- Leech–Hauer House
- U.S. National Register of Historic Places
- Alabama Register of Landmarks and Heritage
- The house in December 1978
- Interactive map of Leech–Hauer House
- Location: 502 Governors Dr., Huntsville, Alabama
- Coordinates: 34°43′14″N 86°35′13″W﻿ / ﻿34.72056°N 86.58694°W
- Area: 1.4 acres (0.57 ha)
- Built: 1830
- Architectural style: Greek Revival, Federal, Transitional
- Demolished: circa 1978–1988
- NRHP reference No.: 78000498

Significant dates
- Added to NRHP: December 8, 1978
- Designated ARLH: July 28, 1978

= Leech–Hauer House =

Historic house in Alabama, United States

The Leech–Hauer House was a historic residence in Huntsville, Alabama. It was built circa 1830 by professional carpenter William Leech. It was built in a transitional style between Federal and Greek Revival. The house was a two-story, L-shaped structure, with a front porch which was later enclosed.
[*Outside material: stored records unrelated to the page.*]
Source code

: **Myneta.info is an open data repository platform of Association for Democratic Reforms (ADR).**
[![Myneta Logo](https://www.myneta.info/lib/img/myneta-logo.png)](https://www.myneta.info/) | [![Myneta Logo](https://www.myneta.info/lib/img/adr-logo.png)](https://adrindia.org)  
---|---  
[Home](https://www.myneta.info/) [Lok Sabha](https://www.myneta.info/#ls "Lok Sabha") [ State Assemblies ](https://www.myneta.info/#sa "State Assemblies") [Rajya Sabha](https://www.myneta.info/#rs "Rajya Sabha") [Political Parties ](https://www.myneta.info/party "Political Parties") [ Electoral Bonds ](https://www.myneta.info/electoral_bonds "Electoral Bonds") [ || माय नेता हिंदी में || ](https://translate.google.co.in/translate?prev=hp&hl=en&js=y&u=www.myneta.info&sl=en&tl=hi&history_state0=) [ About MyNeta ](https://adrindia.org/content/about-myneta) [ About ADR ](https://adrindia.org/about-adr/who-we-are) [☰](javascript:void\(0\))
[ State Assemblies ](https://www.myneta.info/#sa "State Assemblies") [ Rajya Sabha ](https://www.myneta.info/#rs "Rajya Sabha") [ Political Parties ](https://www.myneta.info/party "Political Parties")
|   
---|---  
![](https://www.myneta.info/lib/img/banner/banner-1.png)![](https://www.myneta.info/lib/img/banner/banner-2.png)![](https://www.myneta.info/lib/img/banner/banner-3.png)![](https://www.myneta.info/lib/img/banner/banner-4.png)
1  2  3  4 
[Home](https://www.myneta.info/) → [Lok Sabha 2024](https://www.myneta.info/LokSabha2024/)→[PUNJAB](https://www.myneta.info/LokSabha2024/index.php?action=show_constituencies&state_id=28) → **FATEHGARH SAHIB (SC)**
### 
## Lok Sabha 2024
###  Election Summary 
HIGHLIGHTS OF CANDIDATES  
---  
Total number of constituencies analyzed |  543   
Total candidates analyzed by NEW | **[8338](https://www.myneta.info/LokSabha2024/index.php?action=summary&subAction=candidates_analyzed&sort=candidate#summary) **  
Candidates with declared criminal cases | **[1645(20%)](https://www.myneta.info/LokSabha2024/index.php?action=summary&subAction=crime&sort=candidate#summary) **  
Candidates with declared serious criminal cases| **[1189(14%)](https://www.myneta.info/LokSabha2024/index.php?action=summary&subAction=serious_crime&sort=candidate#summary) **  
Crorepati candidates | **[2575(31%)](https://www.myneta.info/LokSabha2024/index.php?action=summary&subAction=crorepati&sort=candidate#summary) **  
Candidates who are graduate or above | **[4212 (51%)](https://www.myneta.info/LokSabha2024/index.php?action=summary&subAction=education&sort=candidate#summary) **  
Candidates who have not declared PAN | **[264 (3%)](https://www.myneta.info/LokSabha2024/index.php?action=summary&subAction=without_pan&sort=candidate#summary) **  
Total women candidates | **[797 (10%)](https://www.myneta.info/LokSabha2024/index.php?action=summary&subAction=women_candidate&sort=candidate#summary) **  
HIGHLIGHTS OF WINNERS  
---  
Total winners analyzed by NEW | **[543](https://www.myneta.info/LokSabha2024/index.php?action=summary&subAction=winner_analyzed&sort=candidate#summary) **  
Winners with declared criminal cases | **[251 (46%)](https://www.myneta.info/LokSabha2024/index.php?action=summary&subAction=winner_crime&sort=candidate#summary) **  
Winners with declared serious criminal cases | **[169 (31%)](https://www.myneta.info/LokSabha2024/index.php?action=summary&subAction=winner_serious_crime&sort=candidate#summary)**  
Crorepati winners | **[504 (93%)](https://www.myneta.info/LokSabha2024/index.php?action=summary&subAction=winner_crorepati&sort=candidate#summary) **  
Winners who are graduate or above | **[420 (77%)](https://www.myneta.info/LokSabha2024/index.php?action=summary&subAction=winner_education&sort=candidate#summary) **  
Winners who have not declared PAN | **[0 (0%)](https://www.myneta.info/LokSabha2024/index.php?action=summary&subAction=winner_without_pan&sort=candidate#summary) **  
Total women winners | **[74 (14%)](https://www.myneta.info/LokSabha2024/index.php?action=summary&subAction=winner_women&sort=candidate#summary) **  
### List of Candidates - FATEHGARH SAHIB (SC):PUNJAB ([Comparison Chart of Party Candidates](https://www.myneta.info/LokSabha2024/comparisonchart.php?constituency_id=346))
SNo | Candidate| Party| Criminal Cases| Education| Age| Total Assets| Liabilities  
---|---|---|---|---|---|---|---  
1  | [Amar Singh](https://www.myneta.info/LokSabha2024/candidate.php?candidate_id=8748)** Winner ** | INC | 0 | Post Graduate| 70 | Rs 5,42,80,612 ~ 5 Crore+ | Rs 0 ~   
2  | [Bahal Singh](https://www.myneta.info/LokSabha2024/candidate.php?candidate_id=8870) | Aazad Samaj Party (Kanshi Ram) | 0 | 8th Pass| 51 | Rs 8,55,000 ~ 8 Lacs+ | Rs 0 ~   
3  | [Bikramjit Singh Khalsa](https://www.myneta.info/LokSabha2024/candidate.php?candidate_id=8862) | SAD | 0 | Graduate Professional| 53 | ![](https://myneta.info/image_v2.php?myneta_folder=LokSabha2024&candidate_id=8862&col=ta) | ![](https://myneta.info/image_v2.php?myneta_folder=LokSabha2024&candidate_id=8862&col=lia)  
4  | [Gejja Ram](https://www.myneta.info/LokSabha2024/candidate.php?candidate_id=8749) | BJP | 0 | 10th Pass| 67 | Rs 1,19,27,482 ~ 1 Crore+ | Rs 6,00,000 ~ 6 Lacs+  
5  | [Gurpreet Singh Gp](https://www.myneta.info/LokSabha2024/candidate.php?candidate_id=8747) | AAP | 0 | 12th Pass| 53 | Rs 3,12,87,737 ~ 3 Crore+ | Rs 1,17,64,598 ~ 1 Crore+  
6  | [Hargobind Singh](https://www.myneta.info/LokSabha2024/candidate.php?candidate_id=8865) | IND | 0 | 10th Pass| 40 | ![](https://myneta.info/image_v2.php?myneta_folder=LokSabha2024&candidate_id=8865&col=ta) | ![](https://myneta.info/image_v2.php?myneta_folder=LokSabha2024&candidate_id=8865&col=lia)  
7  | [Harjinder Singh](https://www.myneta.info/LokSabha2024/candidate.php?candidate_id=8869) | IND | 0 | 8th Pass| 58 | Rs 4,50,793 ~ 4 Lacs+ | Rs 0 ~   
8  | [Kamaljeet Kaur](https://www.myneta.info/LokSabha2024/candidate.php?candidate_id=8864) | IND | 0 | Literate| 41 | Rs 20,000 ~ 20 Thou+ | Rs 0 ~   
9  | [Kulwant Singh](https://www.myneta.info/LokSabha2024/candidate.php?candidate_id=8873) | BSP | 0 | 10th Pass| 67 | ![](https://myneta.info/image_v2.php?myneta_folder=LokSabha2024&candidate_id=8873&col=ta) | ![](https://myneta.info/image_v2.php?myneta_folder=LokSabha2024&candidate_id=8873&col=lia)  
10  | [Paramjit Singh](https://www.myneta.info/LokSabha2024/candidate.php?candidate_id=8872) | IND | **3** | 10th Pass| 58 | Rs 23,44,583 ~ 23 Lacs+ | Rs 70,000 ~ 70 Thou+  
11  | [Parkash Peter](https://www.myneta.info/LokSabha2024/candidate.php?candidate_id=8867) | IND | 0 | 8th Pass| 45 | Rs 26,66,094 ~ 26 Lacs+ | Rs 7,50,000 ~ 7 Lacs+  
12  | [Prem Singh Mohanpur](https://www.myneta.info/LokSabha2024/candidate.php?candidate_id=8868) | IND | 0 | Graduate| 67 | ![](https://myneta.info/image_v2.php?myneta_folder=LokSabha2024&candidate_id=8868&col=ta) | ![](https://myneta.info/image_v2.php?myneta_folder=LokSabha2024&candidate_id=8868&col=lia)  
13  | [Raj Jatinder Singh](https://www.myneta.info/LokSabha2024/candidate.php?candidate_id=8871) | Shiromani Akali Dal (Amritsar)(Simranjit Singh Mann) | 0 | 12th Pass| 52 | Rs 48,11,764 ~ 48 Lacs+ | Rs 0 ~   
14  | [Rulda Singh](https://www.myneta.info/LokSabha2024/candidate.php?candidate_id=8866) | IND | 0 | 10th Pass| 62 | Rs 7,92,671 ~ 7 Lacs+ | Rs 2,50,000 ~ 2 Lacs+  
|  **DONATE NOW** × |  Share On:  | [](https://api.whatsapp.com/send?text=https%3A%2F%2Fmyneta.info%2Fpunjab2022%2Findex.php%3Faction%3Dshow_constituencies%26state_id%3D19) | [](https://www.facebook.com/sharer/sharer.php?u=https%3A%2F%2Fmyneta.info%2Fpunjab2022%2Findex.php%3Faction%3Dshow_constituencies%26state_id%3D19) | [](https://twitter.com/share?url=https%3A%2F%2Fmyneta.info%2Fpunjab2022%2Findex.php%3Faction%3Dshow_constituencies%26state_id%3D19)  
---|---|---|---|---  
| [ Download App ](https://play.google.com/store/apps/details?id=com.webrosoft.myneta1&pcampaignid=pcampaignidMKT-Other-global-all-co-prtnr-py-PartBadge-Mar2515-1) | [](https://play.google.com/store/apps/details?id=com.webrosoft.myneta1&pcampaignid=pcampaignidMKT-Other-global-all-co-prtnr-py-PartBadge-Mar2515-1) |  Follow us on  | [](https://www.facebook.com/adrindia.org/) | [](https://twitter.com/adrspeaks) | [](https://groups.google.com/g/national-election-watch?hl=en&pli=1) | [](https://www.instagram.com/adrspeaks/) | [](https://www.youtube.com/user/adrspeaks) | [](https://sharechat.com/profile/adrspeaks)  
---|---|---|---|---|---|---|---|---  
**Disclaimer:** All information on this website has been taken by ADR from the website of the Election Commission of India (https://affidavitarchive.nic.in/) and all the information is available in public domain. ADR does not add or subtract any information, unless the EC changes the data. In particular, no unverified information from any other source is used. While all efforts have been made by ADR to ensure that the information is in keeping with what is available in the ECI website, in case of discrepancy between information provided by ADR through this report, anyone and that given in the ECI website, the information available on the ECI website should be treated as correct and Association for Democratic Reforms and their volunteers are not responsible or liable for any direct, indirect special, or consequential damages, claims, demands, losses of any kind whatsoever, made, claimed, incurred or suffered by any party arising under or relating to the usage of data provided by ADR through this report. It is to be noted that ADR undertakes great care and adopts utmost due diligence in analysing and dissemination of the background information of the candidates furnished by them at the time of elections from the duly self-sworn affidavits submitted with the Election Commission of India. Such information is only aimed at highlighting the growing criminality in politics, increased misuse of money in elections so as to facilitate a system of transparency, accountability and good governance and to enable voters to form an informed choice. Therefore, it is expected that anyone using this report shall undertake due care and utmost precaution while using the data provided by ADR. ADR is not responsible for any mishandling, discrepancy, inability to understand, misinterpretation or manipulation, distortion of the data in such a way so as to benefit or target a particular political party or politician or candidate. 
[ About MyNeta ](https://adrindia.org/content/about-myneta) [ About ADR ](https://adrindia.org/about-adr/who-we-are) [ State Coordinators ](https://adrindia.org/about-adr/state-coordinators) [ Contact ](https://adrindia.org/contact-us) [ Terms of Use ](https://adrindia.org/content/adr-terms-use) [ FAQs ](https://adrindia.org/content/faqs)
John G. Hauer purchased the house in 1904, and it remained a family residence until it was sold to a flower shop in 1974. It was purchased by physician (and later politician) Parker Griffith and his brother in 1977. The house was listed on the Alabama Register of Landmarks and Heritage and National Register of Historic Places in 1978. The house was subsequently demolished, and a modern medical office building was constructed on the site in 1988.